Saturday, May 19, 2007

What happened to the hoops?

So I had a conversation with a friend today that caused me to look for some more information on Dabrowski's overexcitabilities. I came across this site on the "metagifted" in the process. The site seems a little bit "out there," and I can't really attest to its value because I didn't make it beyond the first article, where I was captured by these 2 sentences. They describe my present circumstances perfectly:
"My projects were always started the night before they were due, and finished sometime around noon the next day. Nobody really knew what to say, think, or do in response; I took an assignment, said "nah, this is boring" and did something totally different. And nobody knew, at the time, how to handle exceptions."
For much of my life, I've started my projects the night before they are due (I actually work on them for weeks, but don't get much "real" work done on them before the night before they are due). Contrary to what you might think, this is not because I'm lazy, but because I have SO many ideas for them that narrowing down to a single selection is difficult. I also have such grand visions of what the final products will look like that the projects sometimes feel overwhelming and are difficult to start.

Nonetheless, it was so validating to hear someone else say that they take assignments that are "boring" and do something totally different instead! I've spent the last 3 years in graduate school doing just that (much to the dismay of my professors). However, as I think back to my high school projects, I suddenly realize that I did the same thing in high school. I don't know that I consciously judged the assignments as being boring at that time. I think they were just springboards to opportunity for me.

I saw "other" possibilities in them that I don't think my teachers necessarily intended [such as the day we were supposed to deliver a commercial for an imaginary product in speech class and I invented a product that was completely abstract (as opposed to the latest household cleaner or something) and then performed a jingle I wrote myself based on a song I had learned as a child in church, or the day we were supposed to give a book report on a biography we had read, and I performed what I now know to be a dramatic interpretation where I took on the roles of multiple characters at once and used voices, positioning, and audience participation to make it all work.]

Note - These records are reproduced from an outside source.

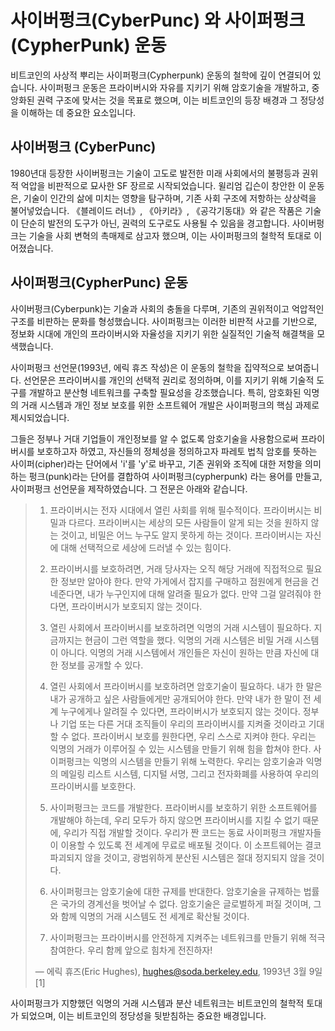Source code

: # 사이버펑크(CyberPunc) 와 사이퍼펑크 (CypherPunk) 운동

비트코인의 사상적 뿌리는 사이퍼펑크(Cypherpunk) 운동의 철학에 깊이 연결되어 있습니다. 사이퍼펑크 운동은 프라이버시와 자유를 지키기 위해 암호기술을 개발하고, 중앙화된 권력 구조에 맞서는 것을 목표로 했으며, 이는 비트코인의 등장 배경과 그 정당성을 이해하는 데 중요한 요소입니다.

## 사이버펑크 (CyberPunc)
1980년대 등장한 사이버펑크는 기술이 고도로 발전한 미래 사회에서의 불평등과 권위적 억압을 비판적으로 묘사한 SF 장르로 시작되었습니다. 윌리엄 깁슨이 창안한 이 운동은, 기술이 인간의 삶에 미치는 영향을 탐구하며, 기존 사회 구조에 저항하는 상상력을 불어넣었습니다. 《블레이드 러너》, 《아키라》, 《공각기동대》와 같은 작품은 기술이 단순히 발전의 도구가 아닌, 권력의 도구로도 사용될 수 있음을 경고합니다. 사이버펑크는 기술을 사회 변혁의 촉매제로 삼고자 했으며, 이는 사이퍼펑크의 철학적 토대로 이어졌습니다.

## 사이퍼펑크(CypherPunc) 운동
사이버펑크(Cyberpunk)는 기술과 사회의 충돌을 다루며, 기존의 권위적이고 억압적인 구조를 비판하는 문화를 형성했습니다. 사이퍼펑크는 이러한 비판적 사고를 기반으로, 정보화 시대에 개인의 프라이버시와 자율성을 지키기 위한 실질적인 기술적 해결책을 모색했습니다.

사이퍼펑크 선언문(1993년, 에릭 휴즈 작성)은 이 운동의 철학을 집약적으로 보여줍니다. 선언문은 프라이버시를 개인의 선택적 권리로 정의하며, 이를 지키기 위해 기술적 도구를 개발하고 분산형 네트워크를 구축할 필요성을 강조했습니다. 특히, 암호화된 익명의 거래 시스템과 개인 정보 보호를 위한 소프트웨어 개발은 사이퍼펑크의 핵심 과제로 제시되었습니다.

그들은 정부나 거대 기업들이 개인정보를 알 수 없도록 암호기술을 사용함으로써 프라이버시를 보호하고자 하였고, 자신들의  정체성을 정의하고자 파레토 법칙 암호를 뜻하는 사이퍼(cipher)라는 단어에서 'i'를 'y'로 바꾸고, 기존 권위와 조직에 대한 저항을 의미하는 펑크(punk)라는 단어를 결합하여 사이퍼펑크(cypherpunk) 라는 용어를 만들고, 사이퍼펑크 선언문을 제작하였습니다. 그 전문은 아래와 같습니다.

> 1. 프라이버시는 전자 시대에서 열린 사회를 위해 필수적이다. 프라이버시는 비밀과 다르다. 프라이버시는 세상의 모든 사람들이 알게 되는 것을 원하지 않는 것이고, 비밀은 어느 누구도 알지 못하게 하는 것이다. 프라이버시는 자신에 대해 선택적으로 세상에 드러낼 수 있는 힘이다.
>
> 2. 프라이버시를 보호하려면, 거래 당사자는 오직 해당 거래에 직접적으로 필요한 정보만 알아야 한다. 만약 가게에서 잡지를 구매하고 점원에게 현금을 건네준다면, 내가 누구인지에 대해 알려줄 필요가 없다. 만약 그걸 알려줘야 한다면, 프라이버시가 보호되지 않는 것이다.
>
> 3. 열린 사회에서 프라이버시를 보호하려면 익명의 거래 시스템이 필요하다. 지금까지는 현금이 그런 역할을 했다. 익명의 거래 시스템은 비밀 거래 시스템이 아니다. 익명의 거래 시스템에서 개인들은 자신이 원하는 만큼 자신에 대한 정보를 공개할 수 있다.
>
> 4. 열린 사회에서 프라이버시를 보호하려면 암호기술이 필요하다. 내가 한 말은 내가 공개하고 싶은 사람들에게만 공개되어야 한다. 만약 내가 한 말이 전 세계 누구에게나 알려질 수 있다면, 프라이버시가 보호되지 않는 것이다. 정부나 기업 또는 다른 거대 조직들이 우리의 프라이버시를 지켜줄 것이라고 기대할 수 없다. 프라이버시 보호를 원한다면, 우리 스스로 지켜야 한다. 우리는 익명의 거래가 이루어질 수 있는 시스템을 만들기 위해 힘을 합쳐야 한다. 사이퍼펑크는 익명의 시스템을 만들기 위해 노력한다. 우리는 암호기술과 익명의 메일링 리스트 시스템, 디지털 서명, 그리고 전자화폐를 사용하여 우리의 프라이버시를 보호한다.
>
> 5. 사이퍼펑크는 코드를 개발한다. 프라이버시를 보호하기 위한 소프트웨어를 개발해야 하는데, 우리 모두가 하지 않으면 프라이버시를 지킬 수 없기 때문에, 우리가 직접 개발할 것이다. 우리가 짠 코드는 동료 사이퍼펑크 개발자들이 이용할 수 있도록 전 세계에 무료로 배포될 것이다. 이 소프트웨어는 결코 파괴되지 않을 것이고, 광범위하게 분산된 시스템은 절대 정지되지 않을 것이다.
>
> 6. 사이퍼펑크는 암호기술에 대한 규제를 반대한다. 암호기술을 규제하는 법률은 국가의 경계선을 벗어날 수 없다. 암호기술은 글로벌하게 퍼질 것이며, 그와 함께 익명의 거래 시스템도 전 세계로 확산될 것이다.
>
> 7. 사이퍼펑크는 프라이버시를 안전하게 지켜주는 네트워크를 만들기 위해 적극 참여한다. 우리 함께 앞으로 힘차게 전진하자!
>
> — 에릭 휴즈(Eric Hughes), hughes@soda.berkeley.edu, 1993년 3월 9일 [1]

사이퍼펑크가 지향했던 익명의 거래 시스템과 분산 네트워크는 비트코인의 철학적 토대가 되었으며, 이는 비트코인의 정당성을 뒷받침하는 중요한 배경입니다.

I just thought that the reason the assignments I turned in were different from everyone else's was because I was inherently "creative." I didn't realize at the time that actually, I was probably just bored. It would be a relief not to realize it now. However, in my present circumstances, I've been painfully aware of that fact for a long time, and that awareness has severely impeded the very creativity that has always sustained me.

Over the last 3 years, I have also become well-acquainted with the phenomenon of people who really don't know what to say, think, or do in response to such "products." Silence is generally the reaction. It can be pretty disconcerting and after awhile, you start to wonder if you are completely crazy--what it is that everyone else gets that you clearly don't?!

That isn't as bad, though, as the condescending tone most experts assume when explaining something to me because they presume that I couldn't possibly understand the answer to the question I have just asked about an engineering design, a mathematical theory, a scientific phenomenon, or a philosophical argument. They respond as adults often do to children who ask seemingly simple questions with highly complex answers. That isn't nearly as bad, though, as being nonverbally (and verbally) dismissed by people who will not engage in a conversation because I am female and/or because they assume that I couldn't possibly know anything (much less have anything of interest to say) regarding a "technical" topic.

It is a strange place to be--different enough that most people aren't interested in talking about the things you care about, but not different "enough" that those who CAN talk about the things you care about will allow you to participate in the conversation.

So it was quite refreshing to talk with several people today about such topics and to realize that for once, I hadn't felt as though I had to overcome large quantities of resistance--attempting to "convince" those involved in the conversation that I could manage it. The conversation just flowed and I didn't really even notice the lack of resistance until I reflected on it later. It was very odd. I wonder what happened to the hoops today? Why WEREN'T they present? Or were they present and I just didn't notice them?

Of Design & Dragons

I have always been a cartoon-lover. I'm not sure why. Perhaps because of the possibility inherent in cartoons--the chance to bend the rules of reality in worlds that combines dreams and fantasies, happiness and humor, the best of the imagination . . . .

The other day, I stumbled across a cartoon that has absolutely captivated me: Jane and the Dragon. There is something romantic about castles and dragons and princesses, and the content of this show is fun and uplifting, but more than anything, I'm entranced by the aesthetics of it. The breathtaking, artistic rendering of the characters and the way that the static expectations created by the colored pencils are broken by the animation are intriguing.